First of all they need to have a 'find events' feature. Looking for a club to see if they have an event is janky. If I am visiting a new place and I want to run with a club, I can't go through a bunch of clubs with no activity only to maybe find one which has an event going on. This also works for shake-out runs around big events like UTMB etc. Also, if Strava knows that you always run on Wednesdays at 6pm, maybe it can suggest t you events around that time.
Additionally, I think Strava misses some fun features. For example, a lot of my friends and I use Squadrats. We use it to discover new places, even in our own backyard, and it kind of forces us to discover new places. Why doesn't Strava have something similar with its route feature? Maybe some auto-route creation which explicitly chooses areas which you haven't run before?
I've been on Strava for around 8 years now and the big issue I see that in 8 years I have not changed the way I interact with the app. I upload my activities (and maybe some photos), see what my friends did and send kudos, and that is it. The route finder is neat, but that's it. I see Strava as my activity log, nothing more, and my friends do too, and I think that is 'wrong'. How is it possible that so many people use an app but most people see it just as a training log?

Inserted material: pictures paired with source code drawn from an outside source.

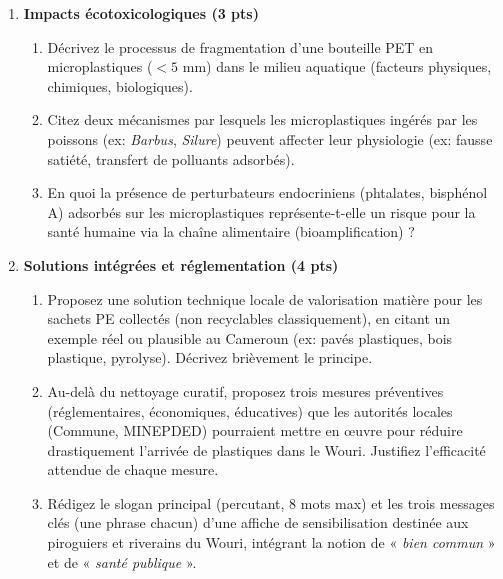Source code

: \documentclass[11pt]{article}
\begin{document}
\begin{exercice}
\begin{enumerate}
    \item \textbf{Impacts écotoxicologiques (3 pts)}
    \begin{enumerate}
        \item Décrivez le processus de fragmentation d'une bouteille PET en microplastiques ($< 5$ mm) dans le milieu aquatique (facteurs physiques, chimiques, biologiques).
        \item Citez deux mécanismes par lesquels les microplastiques ingérés par les poissons (ex: \emph{Barbus}, \emph{Silure}) peuvent affecter leur physiologie (ex: fausse satiété, transfert de polluants adsorbés).
        \item En quoi la présence de perturbateurs endocriniens (phtalates, bisphénol A) adsorbés sur les microplastiques représente-t-elle un risque pour la santé humaine via la chaîne alimentaire (bioamplification) ?
    \end{enumerate}

    \item \textbf{Solutions intégrées et réglementation (4 pts)}
    \begin{enumerate}
        \item Proposez une solution technique locale de valorisation matière pour les sachets PE collectés (non recyclables classiquement), en citant un exemple réel ou plausible au Cameroun (ex: pavés plastiques, bois plastique, pyrolyse). Décrivez brièvement le principe.
        \item Au-delà du nettoyage curatif, proposez trois mesures préventives (réglementaires, économiques, éducatives) que les autorités locales (Commune, MINEPDED) pourraient mettre en œuvre pour réduire drastiquement l'arrivée de plastiques dans le Wouri. Justifiez l'efficacité attendue de chaque mesure.
        \item Rédigez le slogan principal (percutant, 8 mots max) et les trois messages clés (une phrase chacun) d'une affiche de sensibilisation destinée aux piroguiers et riverains du Wouri, intégrant la notion de « \emph{bien commun} » et de « \emph{santé publique} ».
    \end{enumerate}
\end{enumerate}
\end{exercice}
\end{document}
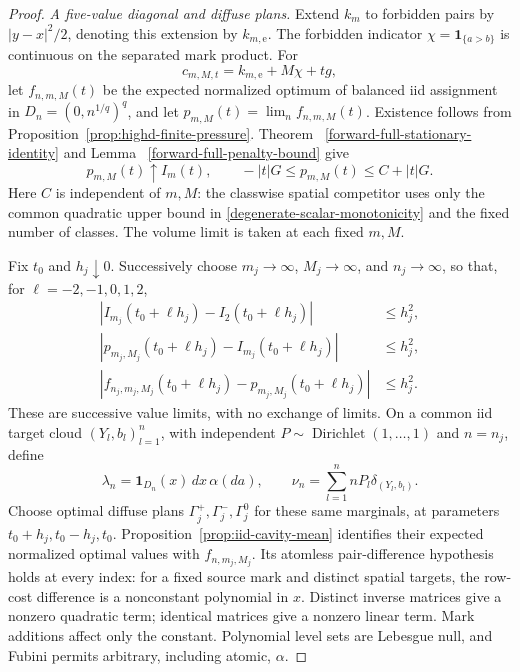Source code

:\documentclass[11pt,reqno]{amsart}
\theoremstyle{definition}
\theoremstyle{remark}
\numberwithin{equation}{section}
\begin{document}
\begin{proof}
\emph{A five-value diagonal and diffuse plans.}
Extend \(k_m\) to forbidden pairs by \(|y-x|^2/2\), denoting this
extension by \(k_{m,\mathrm e}\). The forbidden indicator
\(\chi=\mathbf1_{\{a>b\}}\) is continuous on the separated mark
product. For
\[
                  c_{m,M,t}=k_{m,\mathrm e}+M\chi+tg,
\]
let \(f_{n,m,M}(t)\) be the expected normalized optimum of balanced
iid assignment in \(D_n=(0,n^{1/q})^q\), and let
\(p_{m,M}(t)=\lim_n f_{n,m,M}(t)\). Existence follows from
Proposition~\ref{prop:highd-finite-pressure}. Theorem~
\ref{forward-full-stationary-identity} and Lemma~
\ref{forward-full-penalty-bound} give
\begin{equation}
\label{degenerate-scalar-penalty-limit}
 p_{m,M}(t)\uparrow I_m(t),\qquad
 -|t|G\le p_{m,M}(t)\le C+|t|G.
\end{equation}
Here \(C\) is independent of \(m,M\): the classwise spatial
competitor uses only the common quadratic upper bound in
\eqref{degenerate-scalar-monotonicity} and the fixed number of classes.
The volume limit is taken at each fixed \(m,M\).

Fix \(t_0\) and \(h_j\downarrow0\). Successively choose
\(m_j\to\infty\), \(M_j\to\infty\), and \(n_j\to\infty\), so
that, for \(\ell=-2,-1,0,1,2\),
\begin{equation}
\label{degenerate-scalar-five-values}
 \begin{split}
 |I_{m_j}(t_0+\ell h_j)-I_2(t_0+\ell h_j)|&\le h_j^2,\\
 |p_{m_j,M_j}(t_0+\ell h_j)-I_{m_j}(t_0+\ell h_j)|&\le h_j^2,\\
 |f_{n_j,m_j,M_j}(t_0+\ell h_j)-p_{m_j,M_j}(t_0+\ell h_j)|
    &\le h_j^2.
 \end{split}
\end{equation}
These are successive value limits, with no exchange of limits.
On a common iid target cloud \((Y_l,b_l)_{l=1}^n\), with
independent \(P\sim\operatorname{Dirichlet}(1,\ldots,1)\) and
\(n=n_j\), define
\[
 \lambda_n=\mathbf1_{D_n}(x)\,dx\,\alpha(da),\qquad
 \nu_n=\sum_{l=1}^n nP_l\delta_{(Y_l,b_l)}.
\]
Choose optimal diffuse plans \(\Gamma_j^+,\Gamma_j^-,\Gamma_j^0\)
for these same marginals, at parameters \(t_0+h_j,t_0-h_j,t_0\).
Proposition~\ref{prop:iid-cavity-mean} identifies their expected
normalized optimal values with \(f_{n,m_j,M_j}\). Its atomless
pair-difference hypothesis holds at every index: for a fixed source
mark and distinct spatial targets, the row-cost difference is a
nonconstant polynomial in \(x\). Distinct inverse matrices give a
nonzero quadratic term; identical matrices give a nonzero linear term.
Mark additions affect only the constant. Polynomial level sets are
Lebesgue null, and Fubini permits arbitrary, including atomic, \(\alpha\).


\end{proof}
\end{document}
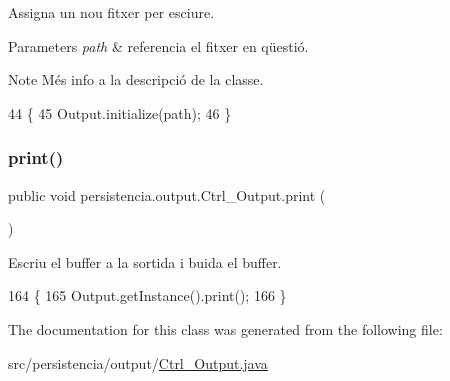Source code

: Assigna un nou fitxer per esciure. 


\begin{DoxyParams}{Parameters}
{\em path} & referencia el fitxer en qüestió. \\
\hline
\end{DoxyParams}
\begin{DoxyNote}{Note}
Més info a la descripció de la classe. 
\end{DoxyNote}

\begin{DoxyCode}
44                                                \{
45         Output.initialize(path);
46     \}
\end{DoxyCode}
\mbox{\label{classpersistencia_1_1output_1_1Ctrl__Output_a908955c29bfecc7ebac86613bc75e9ed}} 
\subsubsection{\texorpdfstring{print()}{print()}}
{\footnotesize\ttfamily public void persistencia.\+output.\+Ctrl\+\_\+\+Output.\+print (\begin{DoxyParamCaption}{ }\end{DoxyParamCaption})\hspace{0.3cm}{\ttfamily [inline]}}



Escriu el buffer a la sortida i buida el buffer. 


\begin{DoxyCode}
164                         \{   
165         Output.getInstance().print();
166     \}
\end{DoxyCode}


The documentation for this class was generated from the following file\+:\begin{DoxyCompactItemize}
\item 
src/persistencia/output/\hyperlink{Ctrl__Output_8java}{Ctrl\+\_\+\+Output.\+java}\end{DoxyCompactItemize}
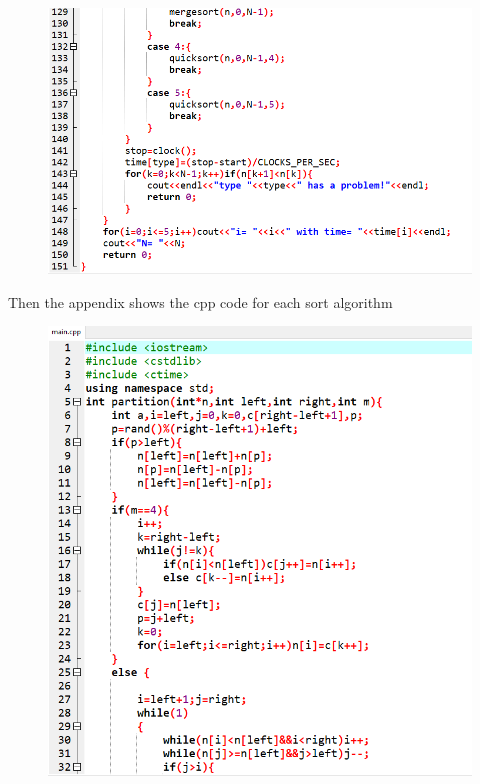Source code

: \documentclass[12pt]{article}
\begin{document}
\begin{figure}[H]
\centering
\includegraphics[scale=0.6]{P7.png}
\end{figure}
Then the appendix shows the cpp code for each sort algorithm
\begin{figure}[H]
\centering
\includegraphics[scale=0.6]{P8.png}
\end{figure}
\end{document}
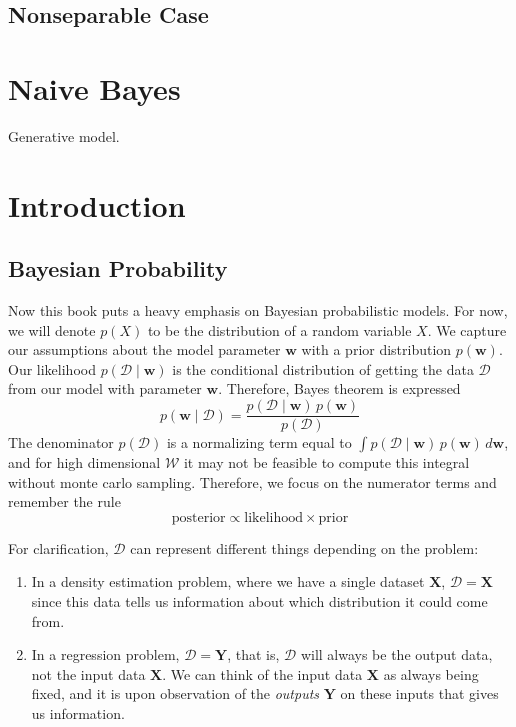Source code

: \documentclass{article}
\theoremstyle{definition}
\theoremstyle{remark}
\theoremstyle{definition}
\begin{document}
\subsection{Nonseparable Case} 

\section{Naive Bayes}

Generative model. 




\section{Introduction}

\subsection{Bayesian Probability}

Now this book puts a heavy emphasis on Bayesian probabilistic models. For now, we will denote $p(X)$ to be the distribution of a random variable $X$. We capture our assumptions about the model parameter $\mathbf{w}$ with a prior distribution $p(\mathbf{w})$. Our likelihood $p(\mathcal{D} \mid \mathbf{w})$ is the conditional distribution of getting the data $\mathcal{D}$ from our model with parameter $\mathbf{w}$. Therefore, Bayes theorem is expressed 
\[p(\mathbf{w} \mid \mathcal{D}) = \frac{p(\mathcal{D} \mid \mathbf{w}) \, p(\mathbf{w})}{p(\mathcal{D})}\]
The denominator $p(\mathcal{D})$ is a normalizing term equal to $\int p(\mathcal{D} \mid \mathbf{w}) \, p(\mathbf{w}) \,d\mathbf{w}$, and for high dimensional $\mathcal{W}$ it may not be feasible to compute this integral without monte carlo sampling. Therefore, we focus on the numerator terms and remember the rule 
\[\text{posterior} \propto \text{likelihood} \times \text{prior}\]

For clarification, $\mathcal{D}$ can represent different things depending on the problem: 
\begin{enumerate}
    \item In a density estimation problem, where we have a single dataset $\mathbf{X}$, $\mathcal{D} = \mathbf{X}$ since this data tells us information about which distribution it could come from. 
    \item In a regression problem, $\mathcal{D} = \mathbf{Y}$, that is, $\mathcal{D}$ will always be the output data, not the input data $\mathbf{X}$. We can think of the input data $\mathbf{X}$ as always being fixed, and it is upon observation of the \textit{outputs} $\mathbf{Y}$ on these inputs that gives us information. 
\end{enumerate}
\end{document}
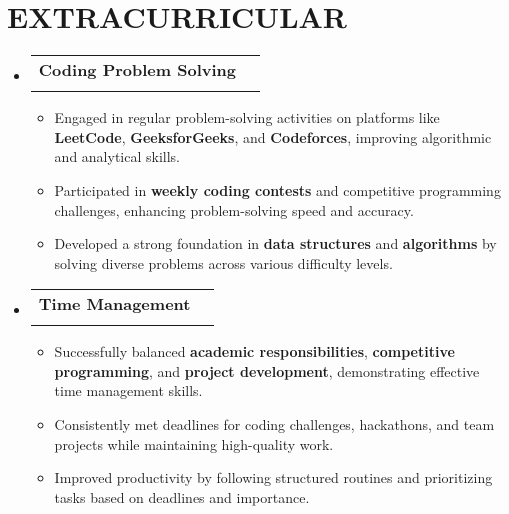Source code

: \documentclass[letterpaper,11pt]{article}
\makeatletter
\newcommand{\resumeItem}[1]{
  \item\small{
    {#1 \vspace{-2pt}}
  }
}
\newcommand{\resumeSubheading}[4]{
  \vspace{-2pt}\item
    \begin{tabular*}{1.0\textwidth}[t]{l@{\extracolsep{\fill}}r}
      \textbf{\large#1} & \textbf{\small #2} \\
      \textit{\large#3} & \textit{\small #4} \\
     
    \end{tabular*}\vspace{-7pt}
}
\newcommand{\resumeSubHeadingListStart}{\begin{itemize}[leftmargin=0.0in, label={}]}
\newcommand{\resumeSubHeadingListEnd}{\end{itemize}}
\newcommand{\resumeItemListStart}{\begin{itemize}}
\newcommand{\resumeItemListEnd}{\end{itemize}\vspace{-5pt}}
\makeatother
\begin{document}
\section{EXTRACURRICULAR}
    \resumeSubHeadingListStart
        \resumeSubheading{Coding Problem Solving}{}{}{}
            \resumeItemListStart
                \resumeItem{\normalsize{Engaged in regular problem-solving activities on platforms like \textbf{LeetCode}, \textbf{GeeksforGeeks}, and \textbf{Codeforces}, improving algorithmic and analytical skills.}}
                \resumeItem{\normalsize{Participated in \textbf{weekly coding contests} and competitive programming challenges, enhancing problem-solving speed and accuracy.}}
                \resumeItem{\normalsize{Developed a strong foundation in \textbf{data structures} and \textbf{algorithms} by solving diverse problems across various difficulty levels.}}
            \resumeItemListEnd
    \resumeSubHeadingListEnd
 \vspace{-11pt}
    \resumeSubHeadingListStart
        \resumeSubheading{Time Management}{}{}{}
            \resumeItemListStart
                \resumeItem{\normalsize{Successfully balanced \textbf{academic responsibilities}, \textbf{competitive programming}, and \textbf{project development}, demonstrating effective time management skills.}}
                \resumeItem{\normalsize{Consistently met deadlines for coding challenges, hackathons, and team projects while maintaining high-quality work.}}
                \resumeItem{\normalsize{Improved productivity by following structured routines and prioritizing tasks based on deadlines and importance.}}
            \resumeItemListEnd
    \resumeSubHeadingListEnd
 \vspace{-11pt}


 
\end{document}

Hi, nice to discover your newsletter. I've been in the sport of trail/ultra for 20+ years (before that, a road runner for a decade), and a coach for some eight years, and was a late adopter to Strava because I didn't want it to be a time suck or to affect my training by comparing myself to others or self-consciously worrying how my performance looked to others. (Silly, but true.) I instead have used TrainingPeaks for over a decade to self-coach and, when I coached, to write training plans and work with athletes. I am a huge fan of TrainingPeaks' functionality and layout and wouldn't use anything else. I also like that it's a private dashboard for communication between the coach and athlete. I use my personal TrainingPeaks not only as a training log but as a full health/mood diary with metrics and short journal entries. Meanwhile, I got on Strava about three years ago because I thought, why not? Now, I enjoy it primarily as a social media platform with other runner friends, and to see and explore routes. I'm choosy about whom I allow to follow—only people I actually know—and I keep my settings private so only followers see my runs, and therefore it feels like a tight-knit group of fellow running buddies. Long way of saying, I'm fairly happy with Strava as is but would not seek to use it as a substitute for a coaching platform like Training Peaks.